The European Court of Human Rights ruled Wednesday that the refusal to recognize same-sex “marriages” does not violate the European Convention on Human Rights.
As reported by the National Catholic Register:
In a July 16 ruling, the human rights court explained that while “some Contracting States have extended marriage to same-sex partners,” European laws establishing the right of men and women to freely marry “cannot be construed as imposing an obligation on the Contracting States to grant access to marriage to same-sex couples."
the Grand Chamber of the European Court of Human Rights found that Finland’s refusal to recognize same-sex unions does not violate the European Convention on Human Rights.
While the convention establishes the ability “to marry and have a family” as a right, the court stated that the document cannot be interpreted as requiring marriage to be defined in a way that includes same-sex couples.

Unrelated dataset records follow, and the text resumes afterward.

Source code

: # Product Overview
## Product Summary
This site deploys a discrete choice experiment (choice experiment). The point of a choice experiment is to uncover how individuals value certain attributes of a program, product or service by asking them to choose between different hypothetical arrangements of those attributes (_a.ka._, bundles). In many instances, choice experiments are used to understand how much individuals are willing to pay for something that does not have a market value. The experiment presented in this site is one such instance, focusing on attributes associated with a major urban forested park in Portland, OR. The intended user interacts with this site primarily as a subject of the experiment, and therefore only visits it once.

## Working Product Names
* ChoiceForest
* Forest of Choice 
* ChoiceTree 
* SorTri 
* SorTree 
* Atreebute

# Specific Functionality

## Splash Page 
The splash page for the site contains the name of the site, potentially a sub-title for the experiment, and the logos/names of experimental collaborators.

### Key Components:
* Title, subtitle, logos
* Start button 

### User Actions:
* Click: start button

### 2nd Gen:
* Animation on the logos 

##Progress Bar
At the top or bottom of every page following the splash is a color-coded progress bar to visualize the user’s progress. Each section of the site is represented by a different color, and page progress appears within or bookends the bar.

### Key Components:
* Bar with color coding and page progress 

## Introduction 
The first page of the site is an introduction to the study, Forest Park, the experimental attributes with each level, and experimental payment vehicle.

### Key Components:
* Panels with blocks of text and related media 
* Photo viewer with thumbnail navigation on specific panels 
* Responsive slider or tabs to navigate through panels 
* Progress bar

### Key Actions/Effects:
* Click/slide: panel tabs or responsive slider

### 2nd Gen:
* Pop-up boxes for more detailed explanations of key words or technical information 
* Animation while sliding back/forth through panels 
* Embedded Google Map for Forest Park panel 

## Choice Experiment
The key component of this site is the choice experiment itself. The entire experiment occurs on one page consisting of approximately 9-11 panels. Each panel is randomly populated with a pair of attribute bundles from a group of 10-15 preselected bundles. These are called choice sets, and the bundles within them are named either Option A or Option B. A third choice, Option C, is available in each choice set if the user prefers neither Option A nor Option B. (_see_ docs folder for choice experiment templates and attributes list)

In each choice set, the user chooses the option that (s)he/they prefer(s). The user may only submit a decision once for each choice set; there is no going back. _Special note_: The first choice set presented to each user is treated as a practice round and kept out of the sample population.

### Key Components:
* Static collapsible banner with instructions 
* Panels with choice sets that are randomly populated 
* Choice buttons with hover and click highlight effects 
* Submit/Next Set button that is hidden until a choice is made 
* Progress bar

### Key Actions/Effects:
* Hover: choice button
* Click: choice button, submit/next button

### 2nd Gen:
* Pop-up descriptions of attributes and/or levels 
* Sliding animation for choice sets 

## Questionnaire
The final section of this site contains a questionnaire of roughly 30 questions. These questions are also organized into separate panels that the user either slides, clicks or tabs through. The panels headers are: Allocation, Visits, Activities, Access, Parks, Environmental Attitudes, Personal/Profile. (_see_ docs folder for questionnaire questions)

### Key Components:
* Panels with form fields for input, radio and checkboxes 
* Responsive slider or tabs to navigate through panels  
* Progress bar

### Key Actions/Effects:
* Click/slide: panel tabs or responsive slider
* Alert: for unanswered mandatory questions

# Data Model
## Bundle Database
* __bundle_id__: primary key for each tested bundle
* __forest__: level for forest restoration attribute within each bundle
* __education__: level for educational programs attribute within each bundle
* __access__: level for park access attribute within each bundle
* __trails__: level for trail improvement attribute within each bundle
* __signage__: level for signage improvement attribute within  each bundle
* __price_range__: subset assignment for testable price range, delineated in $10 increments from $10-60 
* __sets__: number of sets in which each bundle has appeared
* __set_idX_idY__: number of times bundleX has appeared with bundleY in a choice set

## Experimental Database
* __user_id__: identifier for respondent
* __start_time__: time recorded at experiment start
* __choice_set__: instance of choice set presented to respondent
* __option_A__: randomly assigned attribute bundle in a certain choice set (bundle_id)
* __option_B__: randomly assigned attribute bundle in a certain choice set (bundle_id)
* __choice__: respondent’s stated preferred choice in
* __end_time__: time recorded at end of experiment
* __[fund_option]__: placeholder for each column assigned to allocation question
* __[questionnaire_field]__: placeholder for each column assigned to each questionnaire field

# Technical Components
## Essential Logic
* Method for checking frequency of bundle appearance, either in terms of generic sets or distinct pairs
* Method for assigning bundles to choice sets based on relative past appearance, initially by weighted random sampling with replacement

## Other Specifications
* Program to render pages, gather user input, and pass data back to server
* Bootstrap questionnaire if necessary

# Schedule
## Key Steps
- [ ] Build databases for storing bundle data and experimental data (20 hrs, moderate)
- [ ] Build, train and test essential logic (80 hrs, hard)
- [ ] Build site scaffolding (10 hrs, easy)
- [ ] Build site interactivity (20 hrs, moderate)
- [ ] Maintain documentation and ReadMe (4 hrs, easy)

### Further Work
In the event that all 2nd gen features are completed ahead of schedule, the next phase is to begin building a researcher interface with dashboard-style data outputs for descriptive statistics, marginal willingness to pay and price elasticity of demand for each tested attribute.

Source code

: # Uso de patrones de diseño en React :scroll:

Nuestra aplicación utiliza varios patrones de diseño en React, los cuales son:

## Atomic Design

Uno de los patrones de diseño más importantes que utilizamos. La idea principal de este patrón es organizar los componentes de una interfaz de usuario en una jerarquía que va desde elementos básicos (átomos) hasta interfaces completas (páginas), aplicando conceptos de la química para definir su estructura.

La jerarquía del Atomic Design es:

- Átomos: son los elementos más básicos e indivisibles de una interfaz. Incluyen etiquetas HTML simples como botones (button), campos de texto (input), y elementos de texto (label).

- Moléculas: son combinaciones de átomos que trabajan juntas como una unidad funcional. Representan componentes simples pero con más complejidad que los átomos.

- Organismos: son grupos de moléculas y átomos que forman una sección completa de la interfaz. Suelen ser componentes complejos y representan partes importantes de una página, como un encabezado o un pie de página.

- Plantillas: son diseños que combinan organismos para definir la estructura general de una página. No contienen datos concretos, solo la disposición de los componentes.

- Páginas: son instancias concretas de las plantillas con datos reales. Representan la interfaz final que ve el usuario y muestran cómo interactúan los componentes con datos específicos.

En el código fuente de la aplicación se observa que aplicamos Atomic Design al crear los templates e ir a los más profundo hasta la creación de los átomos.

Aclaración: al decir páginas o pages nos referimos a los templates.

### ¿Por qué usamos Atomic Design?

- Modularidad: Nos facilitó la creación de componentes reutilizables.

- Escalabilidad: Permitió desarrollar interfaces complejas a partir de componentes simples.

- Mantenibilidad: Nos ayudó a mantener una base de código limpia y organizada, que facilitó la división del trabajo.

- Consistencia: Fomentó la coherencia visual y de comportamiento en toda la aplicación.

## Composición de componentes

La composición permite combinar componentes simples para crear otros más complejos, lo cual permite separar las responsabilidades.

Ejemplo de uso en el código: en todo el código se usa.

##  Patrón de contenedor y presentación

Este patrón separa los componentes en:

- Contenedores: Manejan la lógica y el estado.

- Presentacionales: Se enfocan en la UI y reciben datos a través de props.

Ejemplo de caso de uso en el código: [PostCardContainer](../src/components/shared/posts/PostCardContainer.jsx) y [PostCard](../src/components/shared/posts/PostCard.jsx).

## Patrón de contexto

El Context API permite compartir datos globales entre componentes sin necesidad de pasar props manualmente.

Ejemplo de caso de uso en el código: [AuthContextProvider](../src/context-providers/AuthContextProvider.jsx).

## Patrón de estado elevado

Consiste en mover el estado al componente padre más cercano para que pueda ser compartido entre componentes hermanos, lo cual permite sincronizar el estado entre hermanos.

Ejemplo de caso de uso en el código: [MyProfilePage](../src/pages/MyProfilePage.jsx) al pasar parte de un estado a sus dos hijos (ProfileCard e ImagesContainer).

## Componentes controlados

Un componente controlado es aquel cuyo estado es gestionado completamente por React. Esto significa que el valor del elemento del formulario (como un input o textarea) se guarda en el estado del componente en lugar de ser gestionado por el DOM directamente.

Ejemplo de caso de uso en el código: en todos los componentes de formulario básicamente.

The European Convention on Human Rights, the court explained, “enshrines the traditional concept of marriage as being between a man and a woman.”
The court also noted that applicants cannot claim “that there exists any European consensus on allowing same-sex marriages,” given that only 10 member states of the European Union recognize such unions, and the majority of countries recognize marriage as a union between one man and one woman.
The push to redefine marriage is hardly making international progress. The true definition of marriage enjoys broad support in many different countries.
Macedonia's parliament is considering a proposed constitutional amendment to protect marriage from being redefined. Last year, the citizens of Croatia voted to preserve marriage. Just earlier this week, the prime minister of the island nation of Dominica asserted that his country "will not accept" the redefinition of marriage. The push for "gender-neutral" marriage in Finland has been halted. And one million people flooded the streets of Paris in support of marriage.
This important victory in Europe demonstrates that although the battle to protect marriage is far from over, it certainly is not a hopeless cause, especially around the globe!